▸ Work request
Look through the records below for the line with "## 6.7 Troubleshooting & Pitfalls". Return that line and each one after it up to and including the line with "avoid sign-phase confusion.", exactly.

----

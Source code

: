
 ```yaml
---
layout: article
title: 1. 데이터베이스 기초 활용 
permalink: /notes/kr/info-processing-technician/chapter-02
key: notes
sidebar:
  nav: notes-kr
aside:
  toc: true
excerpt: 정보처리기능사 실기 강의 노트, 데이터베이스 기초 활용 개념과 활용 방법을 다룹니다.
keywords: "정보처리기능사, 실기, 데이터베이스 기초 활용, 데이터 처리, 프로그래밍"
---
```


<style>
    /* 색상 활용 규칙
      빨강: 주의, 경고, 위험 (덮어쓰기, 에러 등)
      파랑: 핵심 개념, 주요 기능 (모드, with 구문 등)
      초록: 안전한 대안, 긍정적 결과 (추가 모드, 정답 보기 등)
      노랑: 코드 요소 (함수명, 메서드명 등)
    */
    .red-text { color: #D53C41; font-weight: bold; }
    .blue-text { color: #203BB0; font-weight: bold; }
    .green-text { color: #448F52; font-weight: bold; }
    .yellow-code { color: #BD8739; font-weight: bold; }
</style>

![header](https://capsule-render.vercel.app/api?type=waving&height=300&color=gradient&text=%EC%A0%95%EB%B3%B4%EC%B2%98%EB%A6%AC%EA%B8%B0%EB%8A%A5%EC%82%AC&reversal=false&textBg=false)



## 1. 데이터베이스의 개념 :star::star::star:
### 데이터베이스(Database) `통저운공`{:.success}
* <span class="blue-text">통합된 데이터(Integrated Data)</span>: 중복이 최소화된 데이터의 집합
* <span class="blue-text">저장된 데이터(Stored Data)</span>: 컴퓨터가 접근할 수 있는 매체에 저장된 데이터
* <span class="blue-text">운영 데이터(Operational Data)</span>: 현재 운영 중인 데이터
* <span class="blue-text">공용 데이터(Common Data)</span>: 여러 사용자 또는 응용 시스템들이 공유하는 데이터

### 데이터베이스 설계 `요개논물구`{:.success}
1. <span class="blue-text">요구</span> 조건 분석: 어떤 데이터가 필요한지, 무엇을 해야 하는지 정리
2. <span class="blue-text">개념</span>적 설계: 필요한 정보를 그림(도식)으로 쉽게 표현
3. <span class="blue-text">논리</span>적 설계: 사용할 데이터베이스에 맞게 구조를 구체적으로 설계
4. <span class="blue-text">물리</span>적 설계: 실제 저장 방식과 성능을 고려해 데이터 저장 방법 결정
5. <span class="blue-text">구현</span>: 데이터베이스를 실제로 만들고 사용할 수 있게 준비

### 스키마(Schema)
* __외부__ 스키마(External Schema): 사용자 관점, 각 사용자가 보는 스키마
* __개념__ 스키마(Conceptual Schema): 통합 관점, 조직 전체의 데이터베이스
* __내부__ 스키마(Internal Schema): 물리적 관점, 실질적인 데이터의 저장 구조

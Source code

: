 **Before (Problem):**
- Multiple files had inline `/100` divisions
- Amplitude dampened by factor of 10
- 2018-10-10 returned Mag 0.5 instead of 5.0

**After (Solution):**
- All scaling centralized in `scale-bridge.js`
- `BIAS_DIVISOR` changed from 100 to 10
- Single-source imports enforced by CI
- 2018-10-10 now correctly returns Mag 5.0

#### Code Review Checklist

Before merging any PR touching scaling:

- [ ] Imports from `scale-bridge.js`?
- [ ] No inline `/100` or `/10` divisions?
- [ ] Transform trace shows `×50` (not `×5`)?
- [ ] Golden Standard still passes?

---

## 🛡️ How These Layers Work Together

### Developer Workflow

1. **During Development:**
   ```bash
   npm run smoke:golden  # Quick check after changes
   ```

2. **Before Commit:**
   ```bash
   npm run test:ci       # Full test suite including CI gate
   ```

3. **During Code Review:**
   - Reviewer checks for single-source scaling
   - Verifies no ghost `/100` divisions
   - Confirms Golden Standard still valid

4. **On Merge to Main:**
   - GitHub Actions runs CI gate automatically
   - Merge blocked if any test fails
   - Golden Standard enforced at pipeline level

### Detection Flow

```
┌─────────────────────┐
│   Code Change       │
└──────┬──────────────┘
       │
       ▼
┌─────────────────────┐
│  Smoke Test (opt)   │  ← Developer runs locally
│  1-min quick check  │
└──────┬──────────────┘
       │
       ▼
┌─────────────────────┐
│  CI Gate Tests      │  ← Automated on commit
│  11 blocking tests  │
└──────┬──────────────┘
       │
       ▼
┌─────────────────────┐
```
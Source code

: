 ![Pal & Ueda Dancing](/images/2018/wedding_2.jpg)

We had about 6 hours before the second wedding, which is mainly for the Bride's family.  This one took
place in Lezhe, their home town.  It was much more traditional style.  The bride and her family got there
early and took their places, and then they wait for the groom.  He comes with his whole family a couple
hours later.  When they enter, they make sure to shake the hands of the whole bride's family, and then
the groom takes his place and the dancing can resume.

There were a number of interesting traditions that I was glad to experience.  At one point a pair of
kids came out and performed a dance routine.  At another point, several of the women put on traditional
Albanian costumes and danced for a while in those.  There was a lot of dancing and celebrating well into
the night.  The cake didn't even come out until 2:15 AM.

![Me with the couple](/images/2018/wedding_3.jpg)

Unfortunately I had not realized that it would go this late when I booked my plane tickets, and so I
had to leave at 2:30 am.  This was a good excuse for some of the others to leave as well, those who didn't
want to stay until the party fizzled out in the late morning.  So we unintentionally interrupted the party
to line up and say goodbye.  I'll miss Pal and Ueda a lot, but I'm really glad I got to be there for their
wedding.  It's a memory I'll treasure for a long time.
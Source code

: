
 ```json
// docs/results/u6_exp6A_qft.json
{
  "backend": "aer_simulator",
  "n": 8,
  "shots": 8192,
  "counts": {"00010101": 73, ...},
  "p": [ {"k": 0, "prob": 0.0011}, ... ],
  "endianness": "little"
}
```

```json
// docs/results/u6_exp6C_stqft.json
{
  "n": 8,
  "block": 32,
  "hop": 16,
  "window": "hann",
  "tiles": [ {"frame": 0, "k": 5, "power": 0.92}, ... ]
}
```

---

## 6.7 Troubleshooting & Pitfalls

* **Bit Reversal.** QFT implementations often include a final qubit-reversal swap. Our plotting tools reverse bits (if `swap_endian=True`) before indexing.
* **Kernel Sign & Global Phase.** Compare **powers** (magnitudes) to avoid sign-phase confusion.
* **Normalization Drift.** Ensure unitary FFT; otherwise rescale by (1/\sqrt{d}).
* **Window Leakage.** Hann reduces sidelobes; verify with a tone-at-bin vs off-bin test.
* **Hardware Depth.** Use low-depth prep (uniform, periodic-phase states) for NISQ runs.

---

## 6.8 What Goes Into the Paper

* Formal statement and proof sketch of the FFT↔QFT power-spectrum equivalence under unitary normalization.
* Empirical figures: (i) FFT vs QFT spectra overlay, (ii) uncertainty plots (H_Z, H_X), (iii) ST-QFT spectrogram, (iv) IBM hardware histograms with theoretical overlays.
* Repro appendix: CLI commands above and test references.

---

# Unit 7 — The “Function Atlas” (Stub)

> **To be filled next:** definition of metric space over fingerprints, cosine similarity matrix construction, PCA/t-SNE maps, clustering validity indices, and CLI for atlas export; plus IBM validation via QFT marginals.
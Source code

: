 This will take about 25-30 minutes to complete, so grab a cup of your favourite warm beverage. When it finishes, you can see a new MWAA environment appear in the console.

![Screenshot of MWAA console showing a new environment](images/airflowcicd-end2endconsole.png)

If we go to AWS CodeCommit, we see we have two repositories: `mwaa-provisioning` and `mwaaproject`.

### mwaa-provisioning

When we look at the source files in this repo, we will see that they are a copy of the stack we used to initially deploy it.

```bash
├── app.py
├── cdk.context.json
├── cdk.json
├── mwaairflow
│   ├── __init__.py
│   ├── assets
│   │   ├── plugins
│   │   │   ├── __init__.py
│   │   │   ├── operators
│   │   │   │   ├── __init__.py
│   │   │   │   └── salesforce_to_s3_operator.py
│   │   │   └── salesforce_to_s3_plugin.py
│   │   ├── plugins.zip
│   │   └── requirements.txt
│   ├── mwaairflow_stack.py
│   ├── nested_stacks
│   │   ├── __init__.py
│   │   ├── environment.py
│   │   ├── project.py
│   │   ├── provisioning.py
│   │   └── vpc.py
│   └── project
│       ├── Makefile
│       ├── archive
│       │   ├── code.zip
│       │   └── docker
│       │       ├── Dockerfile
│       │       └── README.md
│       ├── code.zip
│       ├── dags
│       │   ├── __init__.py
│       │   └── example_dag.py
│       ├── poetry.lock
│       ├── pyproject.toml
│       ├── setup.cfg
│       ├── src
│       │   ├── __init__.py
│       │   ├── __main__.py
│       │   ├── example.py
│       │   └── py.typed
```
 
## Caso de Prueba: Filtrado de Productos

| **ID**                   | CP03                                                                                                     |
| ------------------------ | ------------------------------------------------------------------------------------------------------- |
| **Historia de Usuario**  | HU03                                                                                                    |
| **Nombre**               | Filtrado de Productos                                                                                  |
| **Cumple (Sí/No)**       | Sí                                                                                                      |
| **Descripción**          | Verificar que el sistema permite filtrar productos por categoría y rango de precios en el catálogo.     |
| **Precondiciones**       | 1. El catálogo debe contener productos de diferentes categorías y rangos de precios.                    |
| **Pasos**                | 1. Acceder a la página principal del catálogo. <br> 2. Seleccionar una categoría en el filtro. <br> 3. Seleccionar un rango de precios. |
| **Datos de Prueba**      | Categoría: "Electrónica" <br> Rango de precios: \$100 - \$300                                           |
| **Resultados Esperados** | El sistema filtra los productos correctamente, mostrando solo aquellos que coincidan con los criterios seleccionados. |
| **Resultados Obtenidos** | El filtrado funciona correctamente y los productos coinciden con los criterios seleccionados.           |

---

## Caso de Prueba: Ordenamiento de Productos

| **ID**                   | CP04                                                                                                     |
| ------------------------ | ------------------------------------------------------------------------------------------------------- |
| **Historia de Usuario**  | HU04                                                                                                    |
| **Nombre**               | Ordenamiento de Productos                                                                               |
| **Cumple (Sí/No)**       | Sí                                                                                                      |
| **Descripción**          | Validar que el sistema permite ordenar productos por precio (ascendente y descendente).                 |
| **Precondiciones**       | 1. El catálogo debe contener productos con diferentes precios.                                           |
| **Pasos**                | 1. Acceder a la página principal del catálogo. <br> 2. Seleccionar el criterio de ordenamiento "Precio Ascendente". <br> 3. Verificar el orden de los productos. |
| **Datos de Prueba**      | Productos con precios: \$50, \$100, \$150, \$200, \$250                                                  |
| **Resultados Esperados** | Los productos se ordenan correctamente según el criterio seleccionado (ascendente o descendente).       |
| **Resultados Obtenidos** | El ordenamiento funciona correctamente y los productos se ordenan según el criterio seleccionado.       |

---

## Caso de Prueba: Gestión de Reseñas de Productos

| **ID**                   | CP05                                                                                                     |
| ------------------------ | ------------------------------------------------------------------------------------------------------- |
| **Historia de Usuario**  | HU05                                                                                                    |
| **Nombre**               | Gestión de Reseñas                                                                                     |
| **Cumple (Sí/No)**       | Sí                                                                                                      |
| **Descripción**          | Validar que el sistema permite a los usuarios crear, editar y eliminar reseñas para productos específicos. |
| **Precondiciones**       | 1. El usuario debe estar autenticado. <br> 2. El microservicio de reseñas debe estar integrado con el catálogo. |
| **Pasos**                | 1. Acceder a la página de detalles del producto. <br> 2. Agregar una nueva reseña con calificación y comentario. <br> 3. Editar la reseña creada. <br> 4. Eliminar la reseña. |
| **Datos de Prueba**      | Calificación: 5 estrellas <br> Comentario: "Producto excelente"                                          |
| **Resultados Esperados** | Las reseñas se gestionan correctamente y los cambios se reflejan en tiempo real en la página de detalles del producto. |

----

▸ Result of this exercise
## 6.7 Troubleshooting & Pitfalls

* **Bit Reversal.** QFT implementations often include a final qubit-reversal swap. Our plotting tools reverse bits (if `swap_endian=True`) before indexing.
* **Kernel Sign & Global Phase.** Compare **powers** (magnitudes) to avoid sign-phase confusion.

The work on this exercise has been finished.